What is required
In the entries that follow, how many lines contain "files"? Answer with the number only.
<<<<
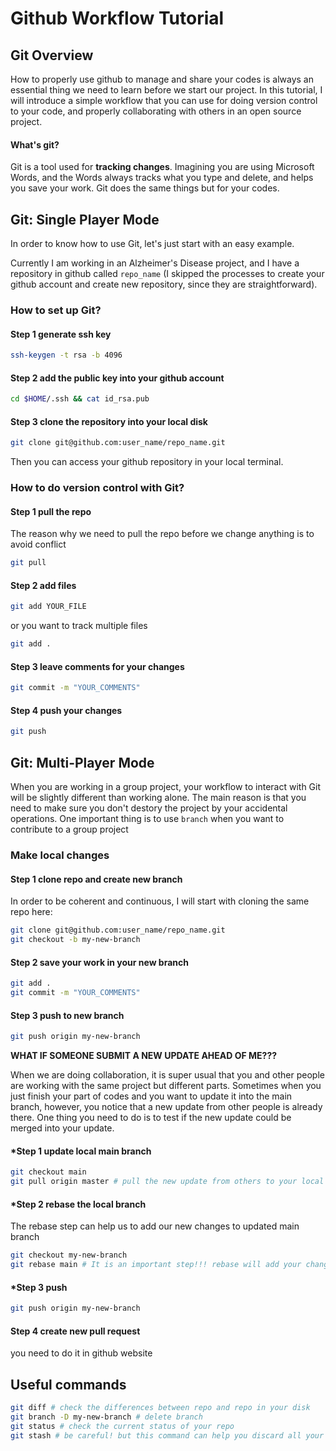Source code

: # Github Workflow Tutorial
## Git Overview

How to properly use github to manage and share your codes is always an essential thing we need to learn before we start our project. In this tutorial, I will introduce a simple workflow that you can use for doing version control to your code, and properly collaborating with others in an open source project.

#### What's git?
Git is a tool used for **tracking changes**. Imagining you are using Microsoft Words, and the Words always tracks what you type and delete, and helps you save your work. Git does the same things but for your codes.

## Git: Single Player Mode

In order to know how to use Git, let's just start with an easy example.

Currently I am working in an Alzheimer's Disease project, and I have a repository in github called `repo_name` (I skipped the processes to create your github account and create new repository, since they are straightforward).

### How to set up Git?

#### Step 1 generate ssh key

```bash
ssh-keygen -t rsa -b 4096
```

#### Step 2 add the public key into your github account

```bash 
cd $HOME/.ssh && cat id_rsa.pub
```

#### Step 3 clone the repository into your local disk

```bash
git clone git@github.com:user_name/repo_name.git
```

Then you can access your github repository in your local terminal.

### How to do version control with Git?

#### Step 1 pull the repo

The reason why we need to pull the repo before we change anything is to avoid conflict

```bash
git pull
```

#### Step 2 add files

```bash
git add YOUR_FILE
```
or you want to track multiple files
```bash
git add .
```
#### Step 3 leave comments for your changes

```bash
git commit -m "YOUR_COMMENTS"
```
#### Step 4 push your changes

```bash
git push
```


## Git: Multi-Player Mode

When you are working in a group project, your workflow to interact with Git will be slightly different than working alone. The main reason is that you need to make sure you don't destory the project by your accidental operations. One important thing is to use `branch` when you want to contribute to a group project

### Make local changes

#### Step 1 clone repo and create new branch

In order to be coherent and continuous, I will start with cloning the same repo here:

```bash
git clone git@github.com:user_name/repo_name.git
git checkout -b my-new-branch
```

#### Step 2 save your work in your new branch

```bash
git add .
git commit -m "YOUR_COMMENTS"
```

#### Step 3 push to new branch

```bash
git push origin my-new-branch
```

**WHAT IF SOMEONE SUBMIT A NEW UPDATE AHEAD OF ME???**

When we are doing collaboration, it is super usual that you and other people are working with the same project but different parts. Sometimes when you just finish your part of codes and you want to update it into the main branch, however, you notice that a new update from other people is already there. One thing you need to do is to test if the new update could be merged into your update.

#### *Step 1 update local main branch

```bash
git checkout main
git pull origin master # pull the new update from others to your local main
```

#### *Step 2 rebase the local branch

The rebase step can help us to add our new changes to updated main branch

```bash
git checkout my-new-branch
git rebase main # It is an important step!!! rebase will add your changes to the updated main so that you can know if your codes are compatible with the new updates from others
```
#### *Step 3 push

```bash
git push origin my-new-branch
```


#### Step 4 create new pull request

you need to do it in github website


## Useful commands

```bash 
git diff # check the differences between repo and repo in your disk
git branch -D my-new-branch # delete branch
git status # check the current status of your repo
git stash # be careful! but this command can help you discard all your changes
```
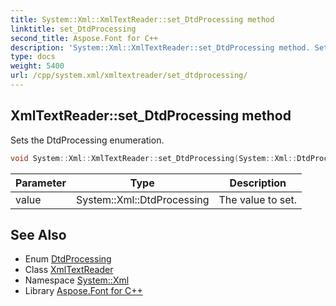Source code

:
```yaml
---
title: System::Xml::XmlTextReader::set_DtdProcessing method
linktitle: set_DtdProcessing
second_title: Aspose.Font for C++
description: 'System::Xml::XmlTextReader::set_DtdProcessing method. Sets the DtdProcessing enumeration in C++.'
type: docs
weight: 5400
url: /cpp/system.xml/xmltextreader/set_dtdprocessing/
---
```

## XmlTextReader::set_DtdProcessing method


Sets the DtdProcessing enumeration.

```cpp
void System::Xml::XmlTextReader::set_DtdProcessing(System::Xml::DtdProcessing value)
```


| Parameter | Type | Description |
| --- | --- | --- |
| value | System::Xml::DtdProcessing | The value to set. |

## See Also

* Enum [DtdProcessing](../../dtdprocessing/)
* Class [XmlTextReader](../)
* Namespace [System::Xml](../../)
* Library [Aspose.Font for C++](../../../)
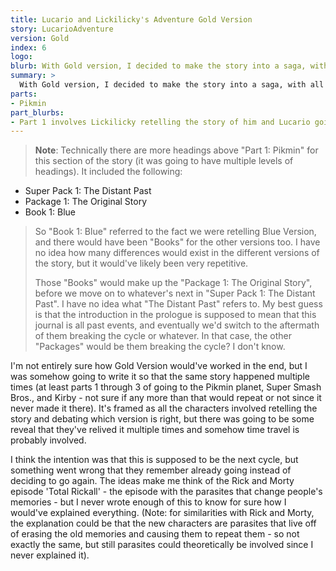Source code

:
 ```yaml
---
title: Lucario and Lickilicky's Adventure Gold Version
story: LucarioAdventure
version: Gold
index: 6
logo: 
blurb: With Gold version, I decided to make the story into a saga, with all the previous versions technically being canon. It was started on April 10, 2011.
summary: >
  With Gold version, I decided to make the story into a saga, with all the previous versions technically being canon. It was started on April 10, 2011.
parts:
- Pikmin
part_blurbs:
- Part 1 involves Lickilicky retelling the story of him and Lucario going to the Pikmin Planet.
---
```

> **Note**: Technically there are more headings above "Part 1: Pikmin" for this section of the story (it was going to have multiple levels of headings). 
It included the following:
- Super Pack 1: The Distant Past
- Package 1: The Original Story
- Book 1: Blue  
>
> So "Book 1: Blue" referred to the fact we were retelling Blue Version, and there would have been "Books" for the other versions too. I have no idea 
how many differences would exist in the different versions of the story, but it would've likely been very repetitive.
>
> Those "Books" would make up the "Package 1: The Original Story", before we move on to whatever's next in "Super Pack 1: The Distant Past". I have 
no idea what "The Distant Past" refers to. My best guess is that the introduction in the prologue is supposed to mean that this journal is all past 
events, and eventually we'd switch to the aftermath of them breaking the cycle or whatever. In that case, the other "Packages" would be them breaking 
the cycle? I don't know.

I'm not entirely sure how Gold Version would've worked in the end, but I was somehow going to write it so that the same story happened multiple times 
(at least parts 1 through 3 of going to the Pikmin planet, Super Smash Bros., and Kirby - not sure if any more than that would repeat or not since it 
never made it there). It's framed as all the characters involved retelling the story and debating which version is right, but there was going to be 
some reveal that they've relived it multiple times and somehow time travel is probably involved.

I think the intention was that this is supposed to be the next cycle, but something went wrong that they remember already going instead of deciding to 
go again. The ideas make me think of the Rick and Morty episode 'Total Rickall' - the episode with the parasites that change people's memories - but 
I never wrote enough of this to know for sure how I would've explained everything. (Note: for similarities with Rick and Morty, the explanation could 
be that the new characters are parasites that live off of erasing the old memories and causing them to repeat them - so not exactly the same, but 
still parasites could theoretically be involved since I never explained it).
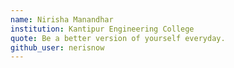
 ```yaml
---
name: Nirisha Manandhar
institution: Kantipur Engineering College
quote: Be a better version of yourself everyday.
github_user: nerisnow
---
```

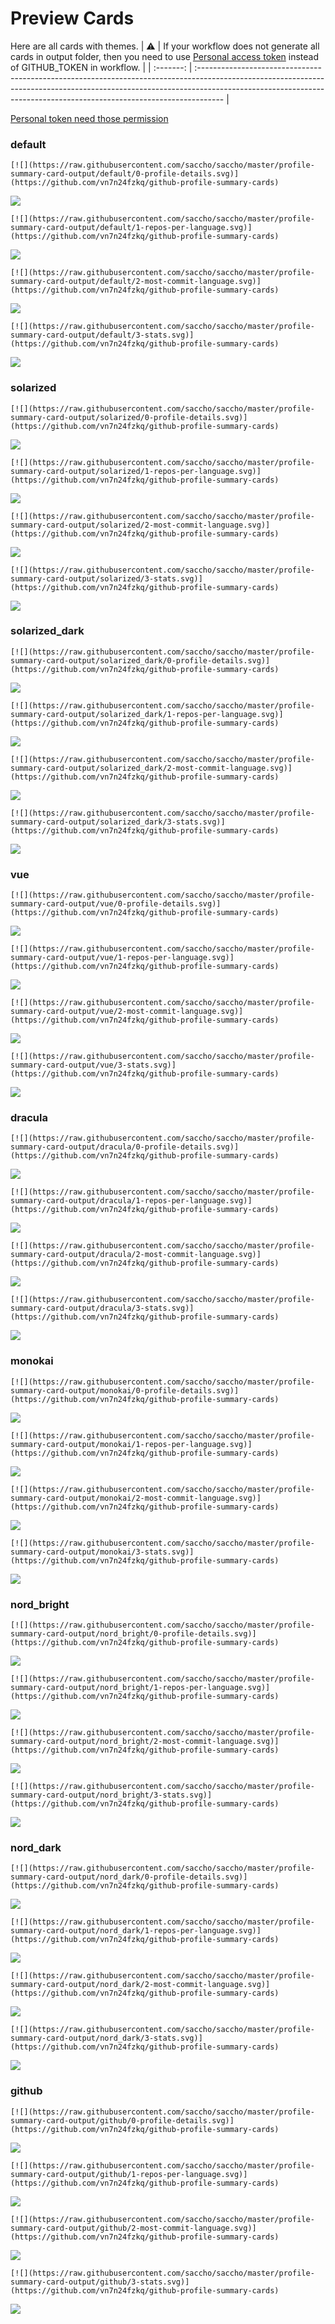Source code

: 
# Preview Cards

Here are all cards with themes.
| :warning: | If your workflow does not generate all cards in output folder, then you need to use [Personal access token](https://docs.github.com/en/actions/configuring-and-managing-workflows/creating-and-storing-encrypted-secrets) instead of GITHUB_TOKEN in workflow. |
| :-------: | :------------------------------------------------------------------------------------------------------------------------------------------------------------------------------------------------------------------------------------------------ |

[Personal token need those permission](https://github.com/vn7n24fzkq/github-profile-summary-cards/wiki/Personal-access-token-permissions)


### default


```
[![](https://raw.githubusercontent.com/saccho/saccho/master/profile-summary-card-output/default/0-profile-details.svg)](https://github.com/vn7n24fzkq/github-profile-summary-cards)
```
![](https://raw.githubusercontent.com/saccho/saccho/master/profile-summary-card-output/default/0-profile-details.svg)


```
[![](https://raw.githubusercontent.com/saccho/saccho/master/profile-summary-card-output/default/1-repos-per-language.svg)](https://github.com/vn7n24fzkq/github-profile-summary-cards)
```
![](https://raw.githubusercontent.com/saccho/saccho/master/profile-summary-card-output/default/1-repos-per-language.svg)


```
[![](https://raw.githubusercontent.com/saccho/saccho/master/profile-summary-card-output/default/2-most-commit-language.svg)](https://github.com/vn7n24fzkq/github-profile-summary-cards)
```
![](https://raw.githubusercontent.com/saccho/saccho/master/profile-summary-card-output/default/2-most-commit-language.svg)


```
[![](https://raw.githubusercontent.com/saccho/saccho/master/profile-summary-card-output/default/3-stats.svg)](https://github.com/vn7n24fzkq/github-profile-summary-cards)
```
![](https://raw.githubusercontent.com/saccho/saccho/master/profile-summary-card-output/default/3-stats.svg)


### solarized


```
[![](https://raw.githubusercontent.com/saccho/saccho/master/profile-summary-card-output/solarized/0-profile-details.svg)](https://github.com/vn7n24fzkq/github-profile-summary-cards)
```
![](https://raw.githubusercontent.com/saccho/saccho/master/profile-summary-card-output/solarized/0-profile-details.svg)


```
[![](https://raw.githubusercontent.com/saccho/saccho/master/profile-summary-card-output/solarized/1-repos-per-language.svg)](https://github.com/vn7n24fzkq/github-profile-summary-cards)
```
![](https://raw.githubusercontent.com/saccho/saccho/master/profile-summary-card-output/solarized/1-repos-per-language.svg)


```
[![](https://raw.githubusercontent.com/saccho/saccho/master/profile-summary-card-output/solarized/2-most-commit-language.svg)](https://github.com/vn7n24fzkq/github-profile-summary-cards)
```
![](https://raw.githubusercontent.com/saccho/saccho/master/profile-summary-card-output/solarized/2-most-commit-language.svg)


```
[![](https://raw.githubusercontent.com/saccho/saccho/master/profile-summary-card-output/solarized/3-stats.svg)](https://github.com/vn7n24fzkq/github-profile-summary-cards)
```
![](https://raw.githubusercontent.com/saccho/saccho/master/profile-summary-card-output/solarized/3-stats.svg)


### solarized_dark


```
[![](https://raw.githubusercontent.com/saccho/saccho/master/profile-summary-card-output/solarized_dark/0-profile-details.svg)](https://github.com/vn7n24fzkq/github-profile-summary-cards)
```
![](https://raw.githubusercontent.com/saccho/saccho/master/profile-summary-card-output/solarized_dark/0-profile-details.svg)


```
[![](https://raw.githubusercontent.com/saccho/saccho/master/profile-summary-card-output/solarized_dark/1-repos-per-language.svg)](https://github.com/vn7n24fzkq/github-profile-summary-cards)
```
![](https://raw.githubusercontent.com/saccho/saccho/master/profile-summary-card-output/solarized_dark/1-repos-per-language.svg)


```
[![](https://raw.githubusercontent.com/saccho/saccho/master/profile-summary-card-output/solarized_dark/2-most-commit-language.svg)](https://github.com/vn7n24fzkq/github-profile-summary-cards)
```
![](https://raw.githubusercontent.com/saccho/saccho/master/profile-summary-card-output/solarized_dark/2-most-commit-language.svg)


```
[![](https://raw.githubusercontent.com/saccho/saccho/master/profile-summary-card-output/solarized_dark/3-stats.svg)](https://github.com/vn7n24fzkq/github-profile-summary-cards)
```
![](https://raw.githubusercontent.com/saccho/saccho/master/profile-summary-card-output/solarized_dark/3-stats.svg)


### vue


```
[![](https://raw.githubusercontent.com/saccho/saccho/master/profile-summary-card-output/vue/0-profile-details.svg)](https://github.com/vn7n24fzkq/github-profile-summary-cards)
```
![](https://raw.githubusercontent.com/saccho/saccho/master/profile-summary-card-output/vue/0-profile-details.svg)


```
[![](https://raw.githubusercontent.com/saccho/saccho/master/profile-summary-card-output/vue/1-repos-per-language.svg)](https://github.com/vn7n24fzkq/github-profile-summary-cards)
```
![](https://raw.githubusercontent.com/saccho/saccho/master/profile-summary-card-output/vue/1-repos-per-language.svg)


```
[![](https://raw.githubusercontent.com/saccho/saccho/master/profile-summary-card-output/vue/2-most-commit-language.svg)](https://github.com/vn7n24fzkq/github-profile-summary-cards)
```
![](https://raw.githubusercontent.com/saccho/saccho/master/profile-summary-card-output/vue/2-most-commit-language.svg)


```
[![](https://raw.githubusercontent.com/saccho/saccho/master/profile-summary-card-output/vue/3-stats.svg)](https://github.com/vn7n24fzkq/github-profile-summary-cards)
```
![](https://raw.githubusercontent.com/saccho/saccho/master/profile-summary-card-output/vue/3-stats.svg)


### dracula


```
[![](https://raw.githubusercontent.com/saccho/saccho/master/profile-summary-card-output/dracula/0-profile-details.svg)](https://github.com/vn7n24fzkq/github-profile-summary-cards)
```
![](https://raw.githubusercontent.com/saccho/saccho/master/profile-summary-card-output/dracula/0-profile-details.svg)


```
[![](https://raw.githubusercontent.com/saccho/saccho/master/profile-summary-card-output/dracula/1-repos-per-language.svg)](https://github.com/vn7n24fzkq/github-profile-summary-cards)
```
![](https://raw.githubusercontent.com/saccho/saccho/master/profile-summary-card-output/dracula/1-repos-per-language.svg)


```
[![](https://raw.githubusercontent.com/saccho/saccho/master/profile-summary-card-output/dracula/2-most-commit-language.svg)](https://github.com/vn7n24fzkq/github-profile-summary-cards)
```
![](https://raw.githubusercontent.com/saccho/saccho/master/profile-summary-card-output/dracula/2-most-commit-language.svg)


```
[![](https://raw.githubusercontent.com/saccho/saccho/master/profile-summary-card-output/dracula/3-stats.svg)](https://github.com/vn7n24fzkq/github-profile-summary-cards)
```
![](https://raw.githubusercontent.com/saccho/saccho/master/profile-summary-card-output/dracula/3-stats.svg)


### monokai


```
[![](https://raw.githubusercontent.com/saccho/saccho/master/profile-summary-card-output/monokai/0-profile-details.svg)](https://github.com/vn7n24fzkq/github-profile-summary-cards)
```
![](https://raw.githubusercontent.com/saccho/saccho/master/profile-summary-card-output/monokai/0-profile-details.svg)


```
[![](https://raw.githubusercontent.com/saccho/saccho/master/profile-summary-card-output/monokai/1-repos-per-language.svg)](https://github.com/vn7n24fzkq/github-profile-summary-cards)
```
![](https://raw.githubusercontent.com/saccho/saccho/master/profile-summary-card-output/monokai/1-repos-per-language.svg)


```
[![](https://raw.githubusercontent.com/saccho/saccho/master/profile-summary-card-output/monokai/2-most-commit-language.svg)](https://github.com/vn7n24fzkq/github-profile-summary-cards)
```
![](https://raw.githubusercontent.com/saccho/saccho/master/profile-summary-card-output/monokai/2-most-commit-language.svg)


```
[![](https://raw.githubusercontent.com/saccho/saccho/master/profile-summary-card-output/monokai/3-stats.svg)](https://github.com/vn7n24fzkq/github-profile-summary-cards)
```
![](https://raw.githubusercontent.com/saccho/saccho/master/profile-summary-card-output/monokai/3-stats.svg)


### nord_bright


```
[![](https://raw.githubusercontent.com/saccho/saccho/master/profile-summary-card-output/nord_bright/0-profile-details.svg)](https://github.com/vn7n24fzkq/github-profile-summary-cards)
```
![](https://raw.githubusercontent.com/saccho/saccho/master/profile-summary-card-output/nord_bright/0-profile-details.svg)


```
[![](https://raw.githubusercontent.com/saccho/saccho/master/profile-summary-card-output/nord_bright/1-repos-per-language.svg)](https://github.com/vn7n24fzkq/github-profile-summary-cards)
```
![](https://raw.githubusercontent.com/saccho/saccho/master/profile-summary-card-output/nord_bright/1-repos-per-language.svg)


```
[![](https://raw.githubusercontent.com/saccho/saccho/master/profile-summary-card-output/nord_bright/2-most-commit-language.svg)](https://github.com/vn7n24fzkq/github-profile-summary-cards)
```
![](https://raw.githubusercontent.com/saccho/saccho/master/profile-summary-card-output/nord_bright/2-most-commit-language.svg)


```
[![](https://raw.githubusercontent.com/saccho/saccho/master/profile-summary-card-output/nord_bright/3-stats.svg)](https://github.com/vn7n24fzkq/github-profile-summary-cards)
```
![](https://raw.githubusercontent.com/saccho/saccho/master/profile-summary-card-output/nord_bright/3-stats.svg)


### nord_dark


```
[![](https://raw.githubusercontent.com/saccho/saccho/master/profile-summary-card-output/nord_dark/0-profile-details.svg)](https://github.com/vn7n24fzkq/github-profile-summary-cards)
```
![](https://raw.githubusercontent.com/saccho/saccho/master/profile-summary-card-output/nord_dark/0-profile-details.svg)


```
[![](https://raw.githubusercontent.com/saccho/saccho/master/profile-summary-card-output/nord_dark/1-repos-per-language.svg)](https://github.com/vn7n24fzkq/github-profile-summary-cards)
```
![](https://raw.githubusercontent.com/saccho/saccho/master/profile-summary-card-output/nord_dark/1-repos-per-language.svg)


```
[![](https://raw.githubusercontent.com/saccho/saccho/master/profile-summary-card-output/nord_dark/2-most-commit-language.svg)](https://github.com/vn7n24fzkq/github-profile-summary-cards)
```
![](https://raw.githubusercontent.com/saccho/saccho/master/profile-summary-card-output/nord_dark/2-most-commit-language.svg)


```
[![](https://raw.githubusercontent.com/saccho/saccho/master/profile-summary-card-output/nord_dark/3-stats.svg)](https://github.com/vn7n24fzkq/github-profile-summary-cards)
```
![](https://raw.githubusercontent.com/saccho/saccho/master/profile-summary-card-output/nord_dark/3-stats.svg)


### github


```
[![](https://raw.githubusercontent.com/saccho/saccho/master/profile-summary-card-output/github/0-profile-details.svg)](https://github.com/vn7n24fzkq/github-profile-summary-cards)
```
![](https://raw.githubusercontent.com/saccho/saccho/master/profile-summary-card-output/github/0-profile-details.svg)


```
[![](https://raw.githubusercontent.com/saccho/saccho/master/profile-summary-card-output/github/1-repos-per-language.svg)](https://github.com/vn7n24fzkq/github-profile-summary-cards)
```
![](https://raw.githubusercontent.com/saccho/saccho/master/profile-summary-card-output/github/1-repos-per-language.svg)


```
[![](https://raw.githubusercontent.com/saccho/saccho/master/profile-summary-card-output/github/2-most-commit-language.svg)](https://github.com/vn7n24fzkq/github-profile-summary-cards)
```
![](https://raw.githubusercontent.com/saccho/saccho/master/profile-summary-card-output/github/2-most-commit-language.svg)


```
[![](https://raw.githubusercontent.com/saccho/saccho/master/profile-summary-card-output/github/3-stats.svg)](https://github.com/vn7n24fzkq/github-profile-summary-cards)
```
![](https://raw.githubusercontent.com/saccho/saccho/master/profile-summary-card-output/github/3-stats.svg)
>>>>
Completed exercise
2